Improved Thermal Performance and Distillate of Conventional Solar Still via Copper Plate, Phase Change Material and CuO Nanoparticles.

Abstract

The world is currently facing a growing concern regarding freshwater scarcity, which has arisen as a result of a complex interplay of various factors. Renewable energy-powered water desalination is a feasible solution to address freshwater scarcity. This study presents a comprehensive investigation of the performance of a conventional solar still (CSS) and its modified versions, such as a still with copper plates, a still with PCM and a still with PCM and 3 wt% CuO nanoparticles blend. The experiments were carried out concurrently under identical circumstances for the CSS and the proposed stills.
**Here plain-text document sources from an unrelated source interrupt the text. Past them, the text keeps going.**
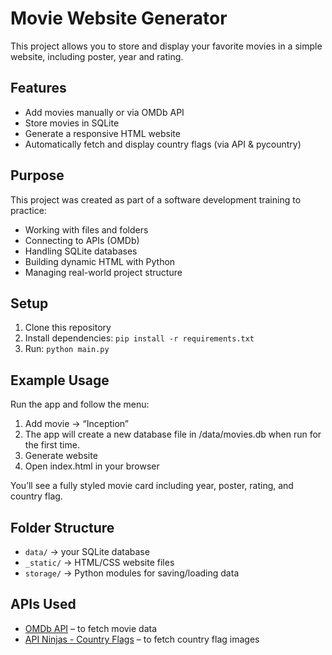 # Movie Website Generator

This project allows you to store and display your favorite movies in a simple website, including poster, year and
rating.

## Features

- Add movies manually or via OMDb API
- Store movies in SQLite
- Generate a responsive HTML website
- Automatically fetch and display country flags (via API & pycountry)

## Purpose

This project was created as part of a software development training to practice:

- Working with files and folders
- Connecting to APIs (OMDb)
- Handling SQLite databases
- Building dynamic HTML with Python
- Managing real-world project structure

## Setup

1. Clone this repository
2. Install dependencies: `pip install -r requirements.txt`
3. Run: `python main.py`

## Example Usage

Run the app and follow the menu:

1. Add movie → “Inception”
2. The app will create a new database file in /data/movies.db when run for the first time.
3. Generate website
4. Open index.html in your browser

You’ll see a fully styled movie card including year, poster, rating, and country flag.

## Folder Structure

- `data/` → your SQLite database
- `_static/` → HTML/CSS website files
- `storage/` → Python modules for saving/loading data

## APIs Used

- [OMDb API](http://www.omdbapi.com/) – to fetch movie data
- [API Ninjas - Country Flags](https://api-ninjas.com/api/countryflag) – to fetch country flag images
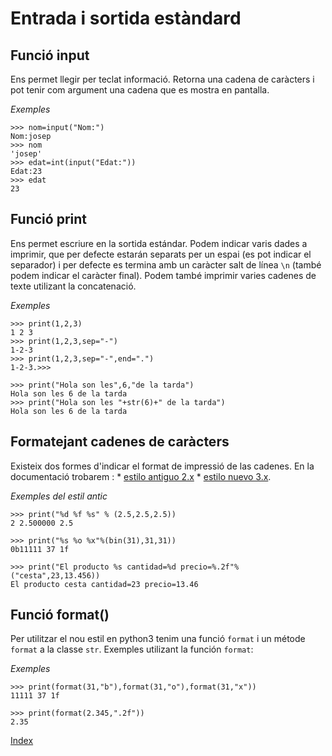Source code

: # Entrada i sortida estàndard

## Funció input

Ens permet llegir per teclat informació. Retorna una cadena de caràcters i pot tenir com argument una cadena que es mostra en pantalla.

*Exemples*

	>>> nom=input("Nom:")
	Nom:josep
	>>> nom
	'josep'
	>>> edat=int(input("Edat:"))
	Edat:23
	>>> edat
	23
	
## Funció print

Ens permet escriure en la sortida estándar. Podem indicar varis dades a imprimir, que per defecte estarán separats per un espai (es pot indicar el separador) i per defecte es termina amb un caràcter salt de línea `\n` (també podem indicar el caràcter final). Podem també imprimir varies cadenes de texte utilizant la concatenació.

*Exemples*

	>>> print(1,2,3)
	1 2 3
	>>> print(1,2,3,sep="-")
	1-2-3
	>>> print(1,2,3,sep="-",end=".")
	1-2-3.>>> 

	>>> print("Hola son les",6,"de la tarda")
	Hola son les 6 de la tarda
	>>> print("Hola son les "+str(6)+" de la tarda")
	Hola son les 6 de la tarda

## Formatejant cadenes de caràcters
	
Existeix dos formes d'indicar el format de impressió de las cadenes. En la documentació trobarem :
	* [estilo antiguo 2.x](https://docs.python.org/2/library/stdtypes.html#string-formatting) 
	* [estilo nuevo 3.x](https://docs.python.org/3/library/string.html#string-formatting).

*Exemples del estil antic*

	>>> print("%d %f %s" % (2.5,2.5,2.5))
	2 2.500000 2.5

	>>> print("%s %o %x"%(bin(31),31,31))
	0b11111 37 1f

	>>> print("El producto %s cantidad=%d precio=%.2f"%("cesta",23,13.456))
	El producto cesta cantidad=23 precio=13.46	

## Funció format()

Per utilitzar el nou estil en python3 tenim una funció `format` i un métode `format` a la classe `str`. Exemples utilizant la función `format`:

*Exemples*

	>>> print(format(31,"b"),format(31,"o"),format(31,"x"))
	11111 37 1f

	>>> print(format(2.345,".2f"))
	2.35


[Index](../../README.md)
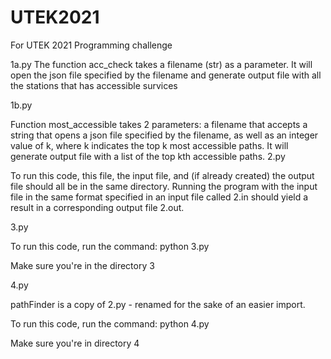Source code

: # UTEK2021
For UTEK 2021 Programming challenge

1a.py
 The function acc_check takes a filename (str) as a parameter. It will open the json file specified by the filename and generate output file with all the stations that has accessible survices

1b.py

 Function most_accessible takes 2 parameters: a filename that accepts a string that opens a json file specified by the filename, as well as an integer value of k, where k indicates the top k most accessible paths. It will generate output file with a list of the top kth accessible paths. 
2.py

To run this code, this file, the input file, and (if already created) the output file should all be in the same directory. Running the program with the input file in the same format specified in an input file called 2.in should yield a result in a corresponding output file 2.out. 

3.py

To run this code, run the command: python 3.py 

Make sure you're in the directory 3

4.py

pathFinder is a copy of 2.py - renamed for the sake of an easier import.

To run this code, run the command: python 4.py

Make sure you're in directory 4
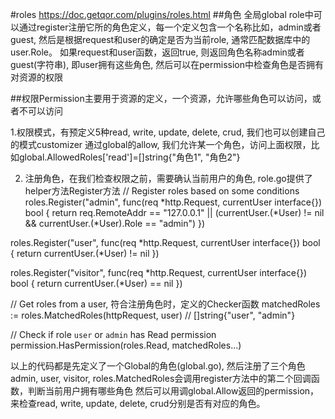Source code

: #roles
https://doc.getqor.com/plugins/roles.html
##角色
全局global role中可以通过register注册它所的角色定义，每一个定义包含一个名称比如，admin或者guest, 然后是根据request和user的确定是否为当前role, 通常匹配数据库中的user.Role。
如果request和user函数，返回true, 则返回角色名称admin或者guest(字符串), 即user拥有这些角色, 然后可以在permission中检查角色是否拥有对资源的权限

##权限Permission主要用于资源的定义，一个资源，允许哪些角色可以访问，或者不可以访问

1.权限模式，有预定义5种read, write, update, delete, crud, 我们也可以创建自己的模式customizer
通过global的allow, 我们允许某一个角色，访问上面权限，比如global.AllowedRoles['read']=[]string{"角色1", "角色2"}

2. 注册角色，在我们检查权限之前，需要确认当前用户的角色, role.go提供了helper方法Register方法
// Register roles based on some conditions
  roles.Register("admin", func(req *http.Request, currentUser interface{}) bool {
      return req.RemoteAddr == "127.0.0.1" || (currentUser.(*User) != nil && currentUser.(*User).Role == "admin")
  })

  roles.Register("user", func(req *http.Request, currentUser interface{}) bool {
    return currentUser.(*User) != nil
  })

  roles.Register("visitor", func(req *http.Request, currentUser interface{}) bool {
    return currentUser.(*User) == nil
  })

  // Get roles from a user, 符合注册角色时，定义的Checker函数
  matchedRoles := roles.MatchedRoles(httpRequest, user) // []string{"user", "admin"}

  // Check if role `user` or `admin` has Read permission
  permission.HasPermission(roles.Read, matchedRoles...)

  以上的代码都是先定义了一个Global的角色(global.go), 然后注册了三个角色admin, user, visitor, roles.MatchedRoles会调用register方法中的第二个回调函数，判断当前用户拥有哪些角色
  然后可以用调global.Allow返回的permission， 来检查read, write, update, delete, crud分别是否有对应的角色。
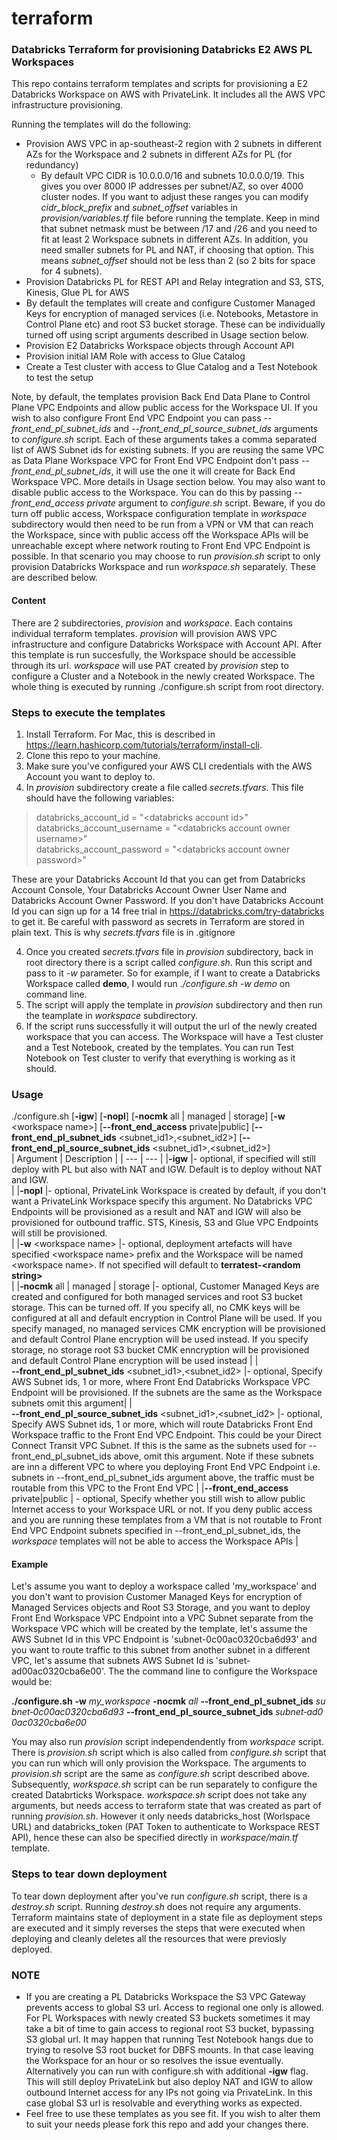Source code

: # terraform
### Databricks Terraform for provisioning Databricks E2 AWS PL Workspaces

This repo contains terraform templates and scripts for provisioning a E2 Databricks Workspace on AWS with PrivateLink. It includes all the AWS VPC infrastructure provisioning.

Running the templates will do the following:
* Provision AWS VPC in ap-southeast-2 region with 2 subnets in different AZs for the Workspace and 2 subnets in different AZs for PL (for redundancy)
  - By default VPC CIDR is 10.0.0.0/16 and subnets 10.0.0.0/19. This gives you over 8000 IP addresses per subnet/AZ, so over 4000 cluster nodes. If you want to adjust these ranges you can modify *cidr_block_prefix* and *subnet_offset* variables in *provision/variables.tf* file before running the template. Keep in mind that subnet netmask must be between /17 and /26 and you need to fit at least 2 Workspace subnets in different AZs. In addition, you need smaller subnets for PL and NAT, if choosing that option. This means *subnet_offset* should not be less than 2 (so 2 bits for space for 4 subnets).
* Provision Databricks PL for REST API and Relay integration and S3, STS, Kinesis, Glue PL for AWS
* By default the templates will create and configure Customer Managed Keys for encryption of managed services (i.e. Notebooks, Metastore in Control Plane etc) and root S3 bucket storage. These can be individually turned off using script arguments described in Usage section below.
* Provision E2 Databricks Workspace objects through Account API
* Provision initial IAM Role with access to Glue Catalog
* Create a Test cluster with access to Glue Catalog and a Test Notebook to test the setup

Note, by default, the templates provision Back End Data Plane to Control Plane VPC Endpoints and allow public access for the Workspace UI.
If you wish to also configure Front End VPC Endpoint you can pass *--front_end_pl_subnet_ids* and *--front_end_pl_source_subnet_ids* arguments to *configure.sh* script. Each of these arguments takes a comma separated list of AWS Subnet ids for existing subnets. If you are reusing the same VPC as Data Plane Workspace VPC for Front End VPC Endpoint don't pass *--front_end_pl_subnet_ids*, it will use the one it will create for Back End Workspace VPC. More details in Usage section below.
You may also want to disable public access to the Workspace. You can do this by passing *--front_end_access private* argument to *configure.sh* script.
Beware, if you do turn off public access, Workspace configuration template in *workspace* subdirectory would then need to be run from a VPN or VM that can reach the Workspace, since with public access off the Workspace APIs will be unreachable except where network routing to Front End VPC Endpoint is possible.
In that scenario you may choose to run *provision.sh* script to only provision Databricks Workspace and run *workspace.sh* separately. These are described below.

#### Content
There are 2 subdirectories, *provision* and *workspace*. Each contains individual terraform templates.
*provision* will provision AWS VPC infrastructure and configure Databricks Workspace with Account API. After this template is run succesfully, the Workspace should be accessible through its url.
*workspace* will use PAT created by *provision* step to configure a Cluster and a Notebook in the newly created Workspace.
The whole thing is executed by running ./configure.sh script from root directory.

### Steps to execute the templates

1. Install Terraform. For Mac, this is described in https://learn.hashicorp.com/tutorials/terraform/install-cli.
2. Clone this repo to your machine.
3. Make sure you've configured your AWS CLI credentials with the AWS Account you want to deploy to.
4. In *provision* subdirectory create a file called *secrets.tfvars*. This file should have the following variables:
> databricks_account_id       = "\<databricks account id>"<br>
> databricks_account_username = "\<databricks account owner username>"<br>
> databricks_account_password = "\<databricks account owner password>"<br>

These are your Databricks Account Id that you can get from Databricks Account Console, Your Databricks Account Owner User Name and Databricks Account Owner Password. If you don't have Databricks Account Id you can sign up for a 14 free trial in https://databricks.com/try-databricks to get it.
Be careful with password as secrets in Terraform are stored in plain text. This is why *secrets.tfvars* file is in .gitignore

4. Once you created *secrets.tfvars* file in *provision* subdirectory, back in root directory there is a script called *configure.sh*. Run this script and pass to it *-w <your workspace name>* parameter. So for example, if I want to create a Databricks Workspace called **demo**, I would run *./configure.sh -w demo* on command line.
5. The script will apply the template in *provision* subdirectory and then run the teamplate in *workspace* subdirectory.
6. If the script runs successfully it will output the url of the newly created workspace that you can access. The Workspace will have a Test cluster and a Test Notebook, created by the templates. You can run Test Notebook on Test cluster to verify that everything is working as it should.

### Usage
./configure.sh [**-igw**] [**-nopl**]  [**-nocmk** all | managed | storage]  [**-w** \<workspace name\>]  [**--front_end_access** private|public]  [**--front_end_pl_subnet_ids** \<subnet_id1\>,\<subnet_id2\>]  [**--front_end_pl_source_subnet_ids** \<subnet_id1\>,\<subnet_id2\>]<br>
| Argument              | Description    |
| ---                   | ---            |
|**-igw**                  |- optional, if specified will still deploy with PL but also with NAT and IGW. Default is to deploy without NAT and IGW.<br> |
|**-nopl**                 |- optional, PrivateLink Workspace is created by default, if you don't want a PrivateLink Workspace specify this argument. No Databricks VPC Endpoints will be provisioned as a result and NAT and IGW will also be provisioned for outbound traffic. STS, Kinesis, S3 and Glue VPC Endpoints will still be provisioned.<br> |
|**-w** \<workspace name\> |- optional, deployment artefacts will have specified \<workspace name\> prefix and the Workspace will be named \<workspace name\>. If not specified <workspace name> will default to **terratest-\<random string\>**<br> |
|**&#8209;nocmk**&#160;all&#160;\|&#160;managed&#160;\|&#160;storage |- optional, Customer Managed Keys are created and configured for both managed services and root S3 bucket storage. This can be turned off. If you specify all, no CMK keys will be configured at all and default encryption in Control Plane will be used. If you specify managed, no managed services CMK encryption will be provisioned and default Control Plane encryption will be used instead. If you specify storage, no storage root S3 bucket CMK enncryption will be provisioned and default Control Plane encryption will be used instead |
  |**&#8209;&#8209;front_end_pl_subnet_ids**&#160;<subnet_id1>,<subnet_id2> |- optional, Specify AWS Subnet ids, 1 or more, where Front End Databricks Workspace VPC Endpoint will be provisioned. If the subnets are the same as the Workspace subnets omit this argument|
|<nobr>**&#8209;&#8209;front_end_pl_source_subnet_ids**&#160;<subnet_id1>,<subnet_id2></nobr> |- optional, Specify AWS Subnet ids, 1 or more, which will route Databricks Front End Workspace traffic to the Front End VPC Endpoint. This could be your Direct Connect Transit VPC Subnet. If this is the same as the subnets used for --front_end_pl_subnet_ids above, omit this argument. Note if these subnets are inn a different VPC to where you deploying Front End VPC Endpoint i.e. subnets in --front_end_pl_subnet_ids argument above, the traffic must be routable from this VPC to the Front End VPC |
|**--front_end_access** private\|public | - optional, Specify whether you still wish to allow public Internet access to your Workspace URL or not. If you deny public access and you are running these templates from a VM that is not routable to Front End VPC Endpoint subnets specified in --front_end_pl_subnet_ids, the *workspace* templates will not be able to access the Workspace APIs |

#### Example
Let's assume you want to deploy a workspace called 'my_workspace' and you don't want to provision Customer Managed Keys for encryption of Managed Services objects and Root S3 Storage, and you want to deploy Front End Workspace VPC Endpoint into a VPC Subnet separate from the Workspace VPC which will be created by the template, let's assume the AWS Subnet Id in this VPC Endpoint is 'subnet-0c00ac0320cba6d93' and you want to route traffic to this subnet from another subnet in a different VPC, let's assume that subnets AWS Subnet Id is 'subnet-ad00ac0320cba6e00'. The the command line to configure the Workspace would be:

**./configure.sh**&#160;**&#8209;w**&#160;*my_workspace*&#160;**&#8209;nocmk**&#160;*all*&#160;**&#8209;&#8209;front_end_pl_subnet_ids**&#160;*subnet&#8209;0c00ac0320cba6d93*&nbsp;**&#8209;&#8209;front_end_pl_source_subnet_ids**&#160;*subnet&#8209;ad00ac0320cba6e00*

You may also run *provision* script independendently from *workspace* script.
There is *provision.sh* script which is also called from *configure.sh* script that you can run which will only provision the Workspace. The arguments to *provision.sh* script are the same as *configure.sh* script described above.
Subsequently, *workspace.sh* script can be run separately to configure the created Databrticks Workspace. *workspace.sh* script does not take any arguments, but needs access to terraform state that was created as part of running *provision.sh*. However it only needs databricks_host (Worlspace URL) and databricks_token (PAT Token to authenticate to Workspace REST API), hence these can also be specified directly in *workspace/main.tf* template.

### Steps to tear down deployment
To tear down deployment after you've run *configure.sh* script, there is a *destroy.sh* script.
Running *destroy.sh* does not require any arguments. Terraform maintains state of deployment in a state file as deployment steps are executed and it simply reverses the steps that were executed when deploying and cleanly deletes all the resources that were previosly deployed.

### NOTE
* If you are creating a PL Databricks Workspace the S3 VPC Gateway prevents access to global S3 url. Access to regional one only is allowed. For PL Workspaces with newly created S3 buckets sometimes it may take a bit of time to gain access to regional root S3 bucket, bypassing S3 global url. It may happen that running Test Notebook hangs due to trying to resolve S3 root bucket for DBFS mounts. In that case leaving the Workspace for an hour or so resolves the issue eventually.
Alternatively you can run with configure.sh with additional **-igw** flag. This will still deploy PrivateLink but also deploy NAT and IGW to allow outbound Internet access for any IPs not going via PrivateLink. In this case global S3 url is resolvable and everything works as expected.
* Feel free to use these templates as you see fit. If you wish to alter them to suit your needs please fork this repo and add your changes there.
Prior to usage, the CuO nanoparticles and their blend with PCM were characterized through various analyses. The investigation showcased the copper plate attached solar still with 3 wt% CuO nanoparticles blended with PCM significantly improved the distillate production, achieving approximately 6.85 kg/m2/day. This represents an increment of approximately 23.42% compared to the still with copper plate and PCM and 69.14% related to the CSS. Moreover, the solar still with 3 wt% CuO nanoparticles blended with PCM demonstrated a thermal efficiency of 74.23% and an exergy efficiency of 9.75%. The production cost of distillate for all four stills remained at $0.03 per kg. These findings highlight the effectiveness of the proposed copper plate attached solar still with 3 wt% CuO nanoparticles blended with PCM as a viable method for producing potable water.